◆ Task item: A complete and exact copy of the data below is required.
══════
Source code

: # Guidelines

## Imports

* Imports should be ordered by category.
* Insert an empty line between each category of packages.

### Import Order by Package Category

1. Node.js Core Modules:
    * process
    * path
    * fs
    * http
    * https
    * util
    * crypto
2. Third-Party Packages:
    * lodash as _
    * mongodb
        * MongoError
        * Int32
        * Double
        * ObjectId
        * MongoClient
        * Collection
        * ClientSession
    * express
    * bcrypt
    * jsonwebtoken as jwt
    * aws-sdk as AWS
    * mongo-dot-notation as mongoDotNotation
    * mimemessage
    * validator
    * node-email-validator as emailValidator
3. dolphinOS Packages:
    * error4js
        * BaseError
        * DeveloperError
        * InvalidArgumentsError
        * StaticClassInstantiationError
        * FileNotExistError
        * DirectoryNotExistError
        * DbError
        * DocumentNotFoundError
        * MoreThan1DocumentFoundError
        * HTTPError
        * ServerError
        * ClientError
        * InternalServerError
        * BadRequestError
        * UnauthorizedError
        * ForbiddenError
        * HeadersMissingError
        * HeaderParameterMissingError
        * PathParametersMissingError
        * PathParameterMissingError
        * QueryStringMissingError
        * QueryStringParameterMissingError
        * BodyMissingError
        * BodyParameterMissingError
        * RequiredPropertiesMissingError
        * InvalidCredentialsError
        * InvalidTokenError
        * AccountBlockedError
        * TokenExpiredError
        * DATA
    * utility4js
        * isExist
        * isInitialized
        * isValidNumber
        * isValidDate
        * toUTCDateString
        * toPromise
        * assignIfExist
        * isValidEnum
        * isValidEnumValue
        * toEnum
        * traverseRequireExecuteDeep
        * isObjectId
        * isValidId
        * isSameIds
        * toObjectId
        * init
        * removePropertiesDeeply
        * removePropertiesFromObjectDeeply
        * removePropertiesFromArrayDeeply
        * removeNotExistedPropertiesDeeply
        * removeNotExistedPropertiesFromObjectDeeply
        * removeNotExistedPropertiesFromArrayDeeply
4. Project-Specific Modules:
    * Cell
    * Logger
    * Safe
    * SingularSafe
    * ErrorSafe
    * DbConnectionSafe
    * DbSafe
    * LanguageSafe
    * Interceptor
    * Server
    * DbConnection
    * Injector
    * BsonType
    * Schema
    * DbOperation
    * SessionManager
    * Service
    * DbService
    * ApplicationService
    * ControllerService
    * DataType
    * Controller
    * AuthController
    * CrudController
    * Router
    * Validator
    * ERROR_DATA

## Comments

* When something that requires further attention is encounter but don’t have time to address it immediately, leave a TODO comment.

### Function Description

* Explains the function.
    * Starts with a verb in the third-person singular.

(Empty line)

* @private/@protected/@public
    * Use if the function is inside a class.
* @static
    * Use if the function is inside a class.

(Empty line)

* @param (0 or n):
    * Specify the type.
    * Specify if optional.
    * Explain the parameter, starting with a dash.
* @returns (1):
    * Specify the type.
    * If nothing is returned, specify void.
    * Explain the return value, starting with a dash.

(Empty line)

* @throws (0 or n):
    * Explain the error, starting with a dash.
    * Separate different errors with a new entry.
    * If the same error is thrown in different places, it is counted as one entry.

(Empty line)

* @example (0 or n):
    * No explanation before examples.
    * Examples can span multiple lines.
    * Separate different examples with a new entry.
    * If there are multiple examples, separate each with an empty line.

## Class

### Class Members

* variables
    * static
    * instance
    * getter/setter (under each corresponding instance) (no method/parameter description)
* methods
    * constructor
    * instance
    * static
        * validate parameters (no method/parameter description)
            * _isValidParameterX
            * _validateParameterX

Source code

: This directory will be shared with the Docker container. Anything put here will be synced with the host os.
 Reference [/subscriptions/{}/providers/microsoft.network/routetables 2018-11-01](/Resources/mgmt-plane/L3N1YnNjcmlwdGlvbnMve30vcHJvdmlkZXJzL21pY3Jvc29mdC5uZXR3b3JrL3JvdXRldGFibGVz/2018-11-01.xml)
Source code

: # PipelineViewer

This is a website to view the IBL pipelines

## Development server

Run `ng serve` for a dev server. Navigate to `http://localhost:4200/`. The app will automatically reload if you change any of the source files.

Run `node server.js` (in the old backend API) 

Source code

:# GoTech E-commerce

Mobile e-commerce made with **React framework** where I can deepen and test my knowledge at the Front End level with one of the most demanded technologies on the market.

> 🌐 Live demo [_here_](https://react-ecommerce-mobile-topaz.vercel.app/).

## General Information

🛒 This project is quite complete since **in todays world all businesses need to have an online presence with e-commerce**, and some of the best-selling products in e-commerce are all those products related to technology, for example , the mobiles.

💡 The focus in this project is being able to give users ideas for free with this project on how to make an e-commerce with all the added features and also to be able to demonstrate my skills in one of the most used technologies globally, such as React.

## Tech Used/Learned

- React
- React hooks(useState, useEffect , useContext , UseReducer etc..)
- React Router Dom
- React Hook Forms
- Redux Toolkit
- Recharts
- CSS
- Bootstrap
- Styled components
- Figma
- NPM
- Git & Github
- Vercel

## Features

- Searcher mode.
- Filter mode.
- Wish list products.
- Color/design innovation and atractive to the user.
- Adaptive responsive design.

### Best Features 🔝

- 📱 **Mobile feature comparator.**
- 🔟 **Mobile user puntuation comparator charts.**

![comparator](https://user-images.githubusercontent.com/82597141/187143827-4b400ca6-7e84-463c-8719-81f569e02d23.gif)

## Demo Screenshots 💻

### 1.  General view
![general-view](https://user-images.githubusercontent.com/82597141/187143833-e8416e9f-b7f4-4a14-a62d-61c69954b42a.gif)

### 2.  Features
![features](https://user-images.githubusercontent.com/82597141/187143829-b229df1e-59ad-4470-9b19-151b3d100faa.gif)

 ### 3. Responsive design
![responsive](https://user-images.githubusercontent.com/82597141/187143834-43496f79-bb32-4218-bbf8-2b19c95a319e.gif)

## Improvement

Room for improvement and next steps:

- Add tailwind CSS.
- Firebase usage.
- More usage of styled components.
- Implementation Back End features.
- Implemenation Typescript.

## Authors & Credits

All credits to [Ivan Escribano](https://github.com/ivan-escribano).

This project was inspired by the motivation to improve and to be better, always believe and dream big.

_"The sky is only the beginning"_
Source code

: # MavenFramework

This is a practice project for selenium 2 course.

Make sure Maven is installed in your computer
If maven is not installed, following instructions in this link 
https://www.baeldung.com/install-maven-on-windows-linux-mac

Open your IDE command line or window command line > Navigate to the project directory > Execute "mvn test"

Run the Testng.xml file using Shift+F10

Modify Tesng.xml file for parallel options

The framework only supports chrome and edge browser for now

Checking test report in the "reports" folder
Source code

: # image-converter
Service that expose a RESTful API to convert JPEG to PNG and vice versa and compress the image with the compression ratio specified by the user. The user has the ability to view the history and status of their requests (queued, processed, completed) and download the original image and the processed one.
══════
◆ Result for this task:
Source code

: # Guidelines

## Imports

* Imports should be ordered by category.
* Insert an empty line between each category of packages.

### Import Order by Package Category

1. Node.js Core Modules:
    * process
    * path
    * fs
    * http
    * https
    * util
    * crypto
2. Third-Party Packages:
    * lodash as _
    * mongodb
        * MongoError
        * Int32
        * Double
        * ObjectId
        * MongoClient
        * Collection
        * ClientSession
    * express
    * bcrypt
    * jsonwebtoken as jwt
    * aws-sdk as AWS
    * mongo-dot-notation as mongoDotNotation
    * mimemessage
    * validator
    * node-email-validator as emailValidator
3. dolphinOS Packages:
    * error4js
        * BaseError
        * DeveloperError
        * InvalidArgumentsError
        * StaticClassInstantiationError
        * FileNotExistError
        * DirectoryNotExistError
        * DbError
        * DocumentNotFoundError
        * MoreThan1DocumentFoundError
        * HTTPError
        * ServerError
        * ClientError
        * InternalServerError
        * BadRequestError
        * UnauthorizedError
        * ForbiddenError
        * HeadersMissingError
        * HeaderParameterMissingError
        * PathParametersMissingError
        * PathParameterMissingError
        * QueryStringMissingError
        * QueryStringParameterMissingError
        * BodyMissingError
        * BodyParameterMissingError
        * RequiredPropertiesMissingError
        * InvalidCredentialsError
        * InvalidTokenError
        * AccountBlockedError
        * TokenExpiredError
        * DATA
    * utility4js
        * isExist
        * isInitialized
        * isValidNumber
        * isValidDate
        * toUTCDateString
        * toPromise
        * assignIfExist
        * isValidEnum
        * isValidEnumValue
        * toEnum
        * traverseRequireExecuteDeep
        * isObjectId
        * isValidId
        * isSameIds
        * toObjectId
        * init
        * removePropertiesDeeply
        * removePropertiesFromObjectDeeply
        * removePropertiesFromArrayDeeply
        * removeNotExistedPropertiesDeeply
        * removeNotExistedPropertiesFromObjectDeeply
        * removeNotExistedPropertiesFromArrayDeeply
4. Project-Specific Modules:
    * Cell
    * Logger
    * Safe
    * SingularSafe
    * ErrorSafe
    * DbConnectionSafe
    * DbSafe
    * LanguageSafe
    * Interceptor
    * Server
    * DbConnection
    * Injector
    * BsonType
    * Schema
    * DbOperation
    * SessionManager
    * Service
    * DbService
    * ApplicationService
    * ControllerService
    * DataType
    * Controller
    * AuthController
    * CrudController
    * Router
    * Validator
    * ERROR_DATA

## Comments

* When something that requires further attention is encounter but don’t have time to address it immediately, leave a TODO comment.

### Function Description

* Explains the function.
    * Starts with a verb in the third-person singular.

(Empty line)

* @private/@protected/@public
    * Use if the function is inside a class.
* @static
    * Use if the function is inside a class.

(Empty line)

* @param (0 or n):
    * Specify the type.
    * Specify if optional.
    * Explain the parameter, starting with a dash.
* @returns (1):
    * Specify the type.
    * If nothing is returned, specify void.
    * Explain the return value, starting with a dash.

(Empty line)

* @throws (0 or n):
    * Explain the error, starting with a dash.
    * Separate different errors with a new entry.
    * If the same error is thrown in different places, it is counted as one entry.

(Empty line)

* @example (0 or n):
    * No explanation before examples.
    * Examples can span multiple lines.
    * Separate different examples with a new entry.
    * If there are multiple examples, separate each with an empty line.

## Class

### Class Members

* variables
    * static
    * instance
    * getter/setter (under each corresponding instance) (no method/parameter description)
* methods
    * constructor
    * instance
    * static
        * validate parameters (no method/parameter description)
            * _isValidParameterX
            * _validateParameterX

Source code

: This directory will be shared with the Docker container. Anything put here will be synced with the host os.
 Reference [/subscriptions/{}/providers/microsoft.network/routetables 2018-11-01](/Resources/mgmt-plane/L3N1YnNjcmlwdGlvbnMve30vcHJvdmlkZXJzL21pY3Jvc29mdC5uZXR3b3JrL3JvdXRldGFibGVz/2018-11-01.xml)
Source code

: # PipelineViewer

This is a website to view the IBL pipelines

## Development server

Run `ng serve` for a dev server. Navigate to `http://localhost:4200/`. The app will automatically reload if you change any of the source files.

Run `node server.js` (in the old backend API) 

Source code

:# GoTech E-commerce

Mobile e-commerce made with **React framework** where I can deepen and test my knowledge at the Front End level with one of the most demanded technologies on the market.

> 🌐 Live demo [_here_](https://react-ecommerce-mobile-topaz.vercel.app/).

## General Information

🛒 This project is quite complete since **in todays world all businesses need to have an online presence with e-commerce**, and some of the best-selling products in e-commerce are all those products related to technology, for example , the mobiles.

💡 The focus in this project is being able to give users ideas for free with this project on how to make an e-commerce with all the added features and also to be able to demonstrate my skills in one of the most used technologies globally, such as React.

## Tech Used/Learned

- React
- React hooks(useState, useEffect , useContext , UseReducer etc..)
- React Router Dom
- React Hook Forms
- Redux Toolkit
- Recharts
- CSS
- Bootstrap
- Styled components
- Figma
- NPM
- Git & Github
- Vercel

## Features

- Searcher mode.
- Filter mode.
- Wish list products.
- Color/design innovation and atractive to the user.
- Adaptive responsive design.

### Best Features 🔝

- 📱 **Mobile feature comparator.**
- 🔟 **Mobile user puntuation comparator charts.**

![comparator](https://user-images.githubusercontent.com/82597141/187143827-4b400ca6-7e84-463c-8719-81f569e02d23.gif)

## Demo Screenshots 💻

### 1.  General view
![general-view](https://user-images.githubusercontent.com/82597141/187143833-e8416e9f-b7f4-4a14-a62d-61c69954b42a.gif)

### 2.  Features
![features](https://user-images.githubusercontent.com/82597141/187143829-b229df1e-59ad-4470-9b19-151b3d100faa.gif)

 ### 3. Responsive design
![responsive](https://user-images.githubusercontent.com/82597141/187143834-43496f79-bb32-4218-bbf8-2b19c95a319e.gif)

## Improvement

Room for improvement and next steps:

- Add tailwind CSS.
- Firebase usage.
- More usage of styled components.
- Implementation Back End features.
- Implemenation Typescript.

## Authors & Credits

All credits to [Ivan Escribano](https://github.com/ivan-escribano).

This project was inspired by the motivation to improve and to be better, always believe and dream big.

_"The sky is only the beginning"_
Source code

: # MavenFramework

This is a practice project for selenium 2 course.

Make sure Maven is installed in your computer
If maven is not installed, following instructions in this link 
https://www.baeldung.com/install-maven-on-windows-linux-mac

Open your IDE command line or window command line > Navigate to the project directory > Execute "mvn test"

Run the Testng.xml file using Shift+F10

Modify Tesng.xml file for parallel options

The framework only supports chrome and edge browser for now

Checking test report in the "reports" folder
Source code

: # image-converter
Service that expose a RESTful API to convert JPEG to PNG and vice versa and compress the image with the compression ratio specified by the user. The user has the ability to view the history and status of their requests (queued, processed, completed) and download the original image and the processed one.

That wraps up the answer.